**Problem details:** Your whole answer should be the number of lines in the material below that include the word "project".

**Data records:**
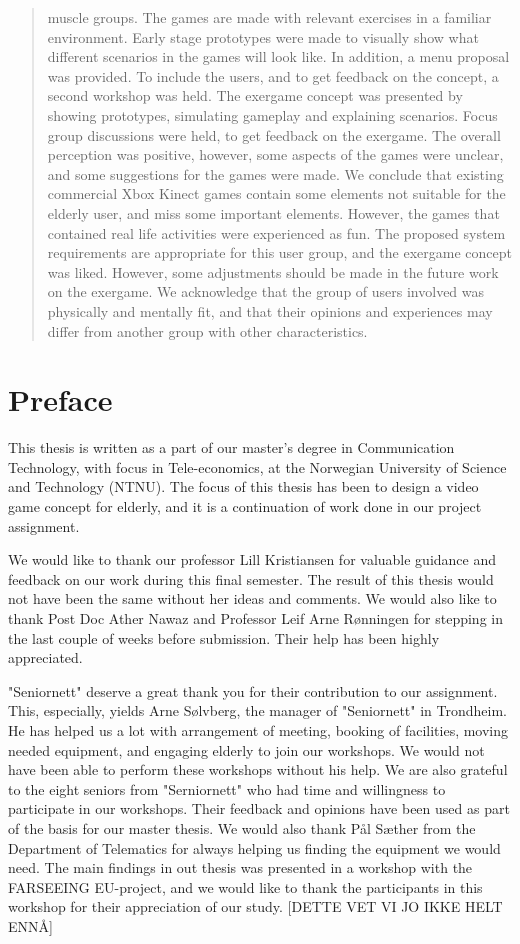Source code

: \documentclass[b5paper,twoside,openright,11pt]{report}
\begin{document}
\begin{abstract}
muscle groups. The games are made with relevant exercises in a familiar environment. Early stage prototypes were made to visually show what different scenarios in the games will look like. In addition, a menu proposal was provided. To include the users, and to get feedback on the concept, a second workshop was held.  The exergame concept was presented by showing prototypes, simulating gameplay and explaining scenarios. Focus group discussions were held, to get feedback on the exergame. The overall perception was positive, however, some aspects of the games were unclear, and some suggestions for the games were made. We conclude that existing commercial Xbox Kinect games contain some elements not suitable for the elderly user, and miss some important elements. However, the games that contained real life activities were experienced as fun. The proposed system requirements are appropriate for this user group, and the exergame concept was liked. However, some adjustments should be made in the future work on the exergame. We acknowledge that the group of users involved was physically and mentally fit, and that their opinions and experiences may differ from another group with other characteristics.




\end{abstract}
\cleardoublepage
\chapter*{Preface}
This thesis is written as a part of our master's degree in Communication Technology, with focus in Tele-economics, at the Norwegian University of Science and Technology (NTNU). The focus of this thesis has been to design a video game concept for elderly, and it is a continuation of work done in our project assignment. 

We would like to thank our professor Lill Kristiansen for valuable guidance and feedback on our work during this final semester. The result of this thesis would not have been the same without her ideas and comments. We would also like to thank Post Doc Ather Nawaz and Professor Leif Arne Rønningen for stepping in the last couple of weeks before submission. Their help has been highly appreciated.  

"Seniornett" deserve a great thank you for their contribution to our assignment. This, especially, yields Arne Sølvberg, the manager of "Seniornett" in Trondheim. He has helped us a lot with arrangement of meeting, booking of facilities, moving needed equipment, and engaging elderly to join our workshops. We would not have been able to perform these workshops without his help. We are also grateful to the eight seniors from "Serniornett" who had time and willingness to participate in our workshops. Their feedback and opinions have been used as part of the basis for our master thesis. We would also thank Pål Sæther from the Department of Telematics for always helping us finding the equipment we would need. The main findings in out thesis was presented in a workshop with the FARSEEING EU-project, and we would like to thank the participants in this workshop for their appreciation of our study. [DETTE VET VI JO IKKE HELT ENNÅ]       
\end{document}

**Written solution:** 2